A Mechanism for Change

Key to how societies evolve is legitimacy - what it means to be a good human. Leading a good life is important to most people. As a result, thousands of millions of actions are regularly informed by the established legitimacy. These actions taken together are sufficient in scale to address today's complex of serious problems. The objective is to shift the basic legitimacy from earn and spend as much as possible to living lightly, enjoying life and managing the world in the interest of the children and grandchildren.

The following explains how important legitimacy is:

Imagine going into the wilderness with a pack-sac full of tools and the intent of staying there by yourself, for two years. What are the chances of coming out in good health?

Not too likely, tho occasionally some adventurous young adult will see it as an interesting challenge.

Even if you were able to return in good health, you would have done so with tools that other people made, with a knowledge of how to use those tools that you learned from other people.

Even the words and concepts that we think with, we learn from our society.

A person without a society is like a computer without an operating system. Great potential, but without information, we can’t do anything.

We are completely dependent on our society so we want to belong.

The price of admission is to subscribe to the value system of the society. If legitimate activity involves earning and spending as much money as possible, that is what people will do to be good, to belong and to make society strong, so they can survive within it.

As humankind presses up against the limits of our planet, a new legitimacy is emerging. We need to live lightly, get as much satisfaction from living as possible and to mange the material world in ways that preserve the viability of the Earth’s life-supporting systems.

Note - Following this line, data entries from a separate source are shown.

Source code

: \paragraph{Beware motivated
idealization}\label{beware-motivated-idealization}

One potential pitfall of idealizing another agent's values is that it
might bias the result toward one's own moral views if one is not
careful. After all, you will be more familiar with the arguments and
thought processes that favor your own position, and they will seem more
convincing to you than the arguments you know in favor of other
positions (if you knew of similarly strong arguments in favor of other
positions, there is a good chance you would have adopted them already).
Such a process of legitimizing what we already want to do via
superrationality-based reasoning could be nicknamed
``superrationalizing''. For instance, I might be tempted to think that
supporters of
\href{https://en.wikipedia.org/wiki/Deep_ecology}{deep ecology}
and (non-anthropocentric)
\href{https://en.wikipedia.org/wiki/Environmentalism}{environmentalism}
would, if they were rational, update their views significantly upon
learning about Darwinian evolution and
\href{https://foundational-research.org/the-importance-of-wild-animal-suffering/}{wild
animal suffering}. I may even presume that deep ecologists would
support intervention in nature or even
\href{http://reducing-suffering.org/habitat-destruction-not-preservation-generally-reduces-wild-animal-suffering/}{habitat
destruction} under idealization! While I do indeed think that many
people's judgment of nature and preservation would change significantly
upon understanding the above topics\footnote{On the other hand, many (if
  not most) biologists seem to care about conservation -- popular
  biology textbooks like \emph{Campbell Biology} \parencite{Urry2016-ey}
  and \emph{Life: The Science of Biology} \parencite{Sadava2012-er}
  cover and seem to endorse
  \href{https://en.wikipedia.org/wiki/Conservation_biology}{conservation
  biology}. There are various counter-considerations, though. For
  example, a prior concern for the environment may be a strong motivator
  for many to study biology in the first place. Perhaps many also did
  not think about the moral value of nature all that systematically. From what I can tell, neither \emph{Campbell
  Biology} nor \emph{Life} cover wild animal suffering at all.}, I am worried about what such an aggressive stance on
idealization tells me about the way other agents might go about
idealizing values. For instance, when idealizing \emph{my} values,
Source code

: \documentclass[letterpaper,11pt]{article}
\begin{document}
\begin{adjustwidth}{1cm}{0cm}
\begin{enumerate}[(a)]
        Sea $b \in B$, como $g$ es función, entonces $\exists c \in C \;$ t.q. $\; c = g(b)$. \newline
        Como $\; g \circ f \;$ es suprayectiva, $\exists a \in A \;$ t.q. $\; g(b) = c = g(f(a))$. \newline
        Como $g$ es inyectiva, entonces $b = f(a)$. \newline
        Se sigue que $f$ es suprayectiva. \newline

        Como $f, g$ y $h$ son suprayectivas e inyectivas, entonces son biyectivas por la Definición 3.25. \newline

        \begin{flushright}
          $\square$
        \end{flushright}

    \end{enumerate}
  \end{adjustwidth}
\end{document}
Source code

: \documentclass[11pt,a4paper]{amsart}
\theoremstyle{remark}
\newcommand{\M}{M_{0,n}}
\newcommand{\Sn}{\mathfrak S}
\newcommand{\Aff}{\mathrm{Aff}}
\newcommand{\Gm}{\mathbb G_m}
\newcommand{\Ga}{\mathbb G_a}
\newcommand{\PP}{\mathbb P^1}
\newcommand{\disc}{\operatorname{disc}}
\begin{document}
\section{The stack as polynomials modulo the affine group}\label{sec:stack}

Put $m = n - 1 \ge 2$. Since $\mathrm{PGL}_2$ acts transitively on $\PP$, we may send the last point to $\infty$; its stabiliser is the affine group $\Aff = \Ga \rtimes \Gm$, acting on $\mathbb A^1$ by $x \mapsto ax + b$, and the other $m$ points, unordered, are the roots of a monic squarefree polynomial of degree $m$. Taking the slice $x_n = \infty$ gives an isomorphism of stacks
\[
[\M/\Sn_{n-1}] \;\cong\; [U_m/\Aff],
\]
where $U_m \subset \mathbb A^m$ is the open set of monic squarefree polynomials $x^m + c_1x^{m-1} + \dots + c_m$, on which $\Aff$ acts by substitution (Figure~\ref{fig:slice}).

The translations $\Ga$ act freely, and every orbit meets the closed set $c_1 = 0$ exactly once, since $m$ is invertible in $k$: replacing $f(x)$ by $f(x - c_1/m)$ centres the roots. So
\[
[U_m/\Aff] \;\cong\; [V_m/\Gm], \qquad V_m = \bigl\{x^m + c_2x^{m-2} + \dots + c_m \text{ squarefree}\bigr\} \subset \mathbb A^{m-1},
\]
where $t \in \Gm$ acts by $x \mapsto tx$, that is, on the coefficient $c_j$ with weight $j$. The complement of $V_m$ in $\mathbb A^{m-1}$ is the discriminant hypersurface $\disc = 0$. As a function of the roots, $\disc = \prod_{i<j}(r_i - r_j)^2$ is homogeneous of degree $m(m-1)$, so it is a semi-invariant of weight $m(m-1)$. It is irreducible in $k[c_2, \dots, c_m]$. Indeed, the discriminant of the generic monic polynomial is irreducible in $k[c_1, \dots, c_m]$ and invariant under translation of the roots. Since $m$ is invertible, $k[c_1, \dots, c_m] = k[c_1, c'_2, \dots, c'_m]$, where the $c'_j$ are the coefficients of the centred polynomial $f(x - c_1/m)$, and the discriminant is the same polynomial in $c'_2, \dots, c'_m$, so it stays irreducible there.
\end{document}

When this gains legitimacy, this is what people will do to be good, to make our society strong. Indeed, responding to such legitimacy can stimulate action on a scale that can accomplish what is needed to make our society strong again, so we can survive within it.

In many ways these values are already understood. Our challenge is to bring them forward to be clearly seen as the new legitimacy. “More Fun, Less Stuff” is a subtle way to introduce the issue. We can use it as a handle to move the new legitimacy forward.

The change that we have to accomplish and how this one mechanism can help bring it about are outlined in this exerpt from Life, Money and Illusion.

The foundation for this new legitimacy will emerge as the conversation spreads through our networks of family, friends and associates.

What are we trying to accomplish as a society? Is it really our collective will to grow until we drop? Or do we seek to secure, satisfying lives for ourselves and for our children's children and the families they will want to raise?

This is the Question of Direction.

When this question is resolved, the conventional wisdom about what it means to be a good human being will shift. As individuals, our purpose will no longer be "to earn and spend as much money as possible." To be good, we will aim "to have as little impact on the Earth as we can, to get as much satisfaction from living as possible and to manage the natural world in a way that assures long-term well-being.

As established legitimacy, the new form can stimulate the vast amount of participation that is needed to survive as societies.